- _Task to carry out_
A faithful copy of every record is needed here. Images must not appear in it.

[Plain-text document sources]
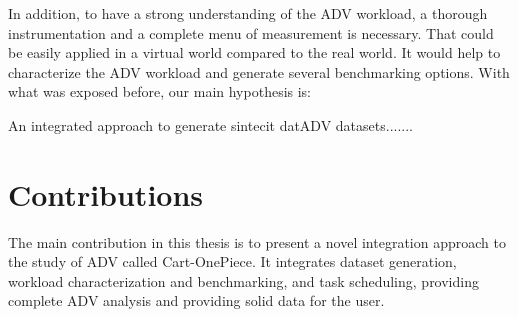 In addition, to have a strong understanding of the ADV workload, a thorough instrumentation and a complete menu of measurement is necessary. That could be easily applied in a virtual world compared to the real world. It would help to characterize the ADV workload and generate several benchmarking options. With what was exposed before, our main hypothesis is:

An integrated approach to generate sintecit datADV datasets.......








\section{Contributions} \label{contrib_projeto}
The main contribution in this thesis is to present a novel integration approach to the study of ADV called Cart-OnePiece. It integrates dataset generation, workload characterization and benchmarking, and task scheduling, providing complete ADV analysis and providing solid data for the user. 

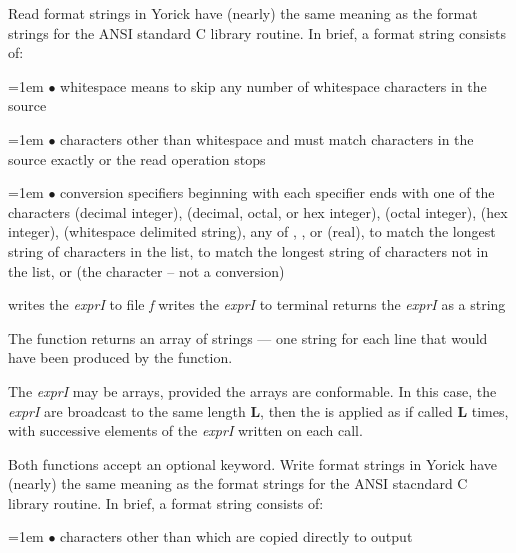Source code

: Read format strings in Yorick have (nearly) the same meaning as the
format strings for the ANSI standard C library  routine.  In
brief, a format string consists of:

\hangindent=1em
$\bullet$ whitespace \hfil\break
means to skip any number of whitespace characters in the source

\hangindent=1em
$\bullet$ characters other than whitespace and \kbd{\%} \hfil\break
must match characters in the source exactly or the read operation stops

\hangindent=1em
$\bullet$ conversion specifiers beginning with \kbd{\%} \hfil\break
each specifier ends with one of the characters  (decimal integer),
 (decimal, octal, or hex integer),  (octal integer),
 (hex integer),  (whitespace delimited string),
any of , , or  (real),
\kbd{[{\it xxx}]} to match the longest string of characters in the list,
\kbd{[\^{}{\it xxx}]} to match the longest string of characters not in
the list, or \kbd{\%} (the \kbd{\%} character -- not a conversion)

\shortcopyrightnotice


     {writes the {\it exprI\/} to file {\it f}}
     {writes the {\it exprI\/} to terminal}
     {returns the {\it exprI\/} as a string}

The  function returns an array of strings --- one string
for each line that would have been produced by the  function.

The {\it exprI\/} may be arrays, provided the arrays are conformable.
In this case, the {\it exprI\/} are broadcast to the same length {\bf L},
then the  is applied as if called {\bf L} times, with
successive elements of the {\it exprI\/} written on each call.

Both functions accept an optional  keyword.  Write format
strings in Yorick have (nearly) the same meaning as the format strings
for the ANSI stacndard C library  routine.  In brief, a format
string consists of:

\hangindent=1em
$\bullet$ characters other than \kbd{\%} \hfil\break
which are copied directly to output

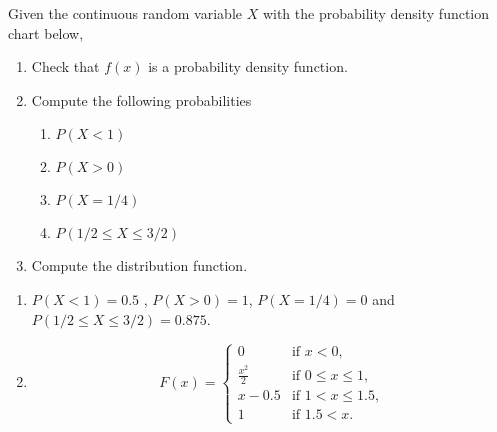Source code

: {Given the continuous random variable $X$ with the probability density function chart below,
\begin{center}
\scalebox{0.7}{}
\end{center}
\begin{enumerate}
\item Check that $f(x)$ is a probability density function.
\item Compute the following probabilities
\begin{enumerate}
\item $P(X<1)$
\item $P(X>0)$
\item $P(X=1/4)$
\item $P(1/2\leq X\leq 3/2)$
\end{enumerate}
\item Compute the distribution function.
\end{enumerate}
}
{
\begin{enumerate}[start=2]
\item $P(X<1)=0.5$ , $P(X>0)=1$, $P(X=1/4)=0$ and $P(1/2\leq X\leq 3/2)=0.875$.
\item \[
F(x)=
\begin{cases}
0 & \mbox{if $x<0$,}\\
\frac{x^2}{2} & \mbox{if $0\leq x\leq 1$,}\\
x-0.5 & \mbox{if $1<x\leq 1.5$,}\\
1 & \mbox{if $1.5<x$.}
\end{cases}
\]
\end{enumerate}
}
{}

- _Completed exercise_
 In addition, to have a strong understanding of the ADV workload, a thorough instrumentation and a complete menu of measurement is necessary. That could be easily applied in a virtual world compared to the real world. It would help to characterize the ADV workload and generate several benchmarking options. With what was exposed before, our main hypothesis is:

An integrated approach to generate sintecit datADV datasets.......








\section{Contributions} \label{contrib_projeto}
The main contribution in this thesis is to present a novel integration approach to the study of ADV called Cart-OnePiece. It integrates dataset generation, workload characterization and benchmarking, and task scheduling, providing complete ADV analysis and providing solid data for the user. 

Source code

: Read format strings in Yorick have (nearly) the same meaning as the
format strings for the ANSI standard C library  routine.  In
brief, a format string consists of:

\hangindent=1em
$\bullet$ whitespace \hfil\break
means to skip any number of whitespace characters in the source

\hangindent=1em
$\bullet$ characters other than whitespace and \kbd{\%} \hfil\break
must match characters in the source exactly or the read operation stops

\hangindent=1em
$\bullet$ conversion specifiers beginning with \kbd{\%} \hfil\break
each specifier ends with one of the characters  (decimal integer),
 (decimal, octal, or hex integer),  (octal integer),
 (hex integer),  (whitespace delimited string),
any of , , or  (real),
\kbd{[{\it xxx}]} to match the longest string of characters in the list,
\kbd{[\^{}{\it xxx}]} to match the longest string of characters not in
the list, or \kbd{\%} (the \kbd{\%} character -- not a conversion)

\shortcopyrightnotice


     {writes the {\it exprI\/} to file {\it f}}
     {writes the {\it exprI\/} to terminal}
     {returns the {\it exprI\/} as a string}

The  function returns an array of strings --- one string
for each line that would have been produced by the  function.

The {\it exprI\/} may be arrays, provided the arrays are conformable.
In this case, the {\it exprI\/} are broadcast to the same length {\bf L},
then the  is applied as if called {\bf L} times, with
successive elements of the {\it exprI\/} written on each call.

Both functions accept an optional  keyword.  Write format
strings in Yorick have (nearly) the same meaning as the format strings
for the ANSI stacndard C library  routine.  In brief, a format
string consists of:

\hangindent=1em
$\bullet$ characters other than \kbd{\%} \hfil\break
which are copied directly to output

Source code

: {Given the continuous random variable $X$ with the probability density function chart below,
\begin{center}
\scalebox{0.7}{}
\end{center}
\begin{enumerate}
\item Check that $f(x)$ is a probability density function.
\item Compute the following probabilities
\begin{enumerate}
\item $P(X<1)$
\item $P(X>0)$
\item $P(X=1/4)$
\item $P(1/2\leq X\leq 3/2)$
\end{enumerate}
\item Compute the distribution function.
\end{enumerate}
}
{
\begin{enumerate}[start=2]
\item $P(X<1)=0.5$ , $P(X>0)=1$, $P(X=1/4)=0$ and $P(1/2\leq X\leq 3/2)=0.875$.
\item \[
F(x)=
\begin{cases}
0 & \mbox{if $x<0$,}\\
\frac{x^2}{2} & \mbox{if $0\leq x\leq 1$,}\\
x-0.5 & \mbox{if $1<x\leq 1.5$,}\\
1 & \mbox{if $1.5<x$.}
\end{cases}
\]
\end{enumerate}
}
{}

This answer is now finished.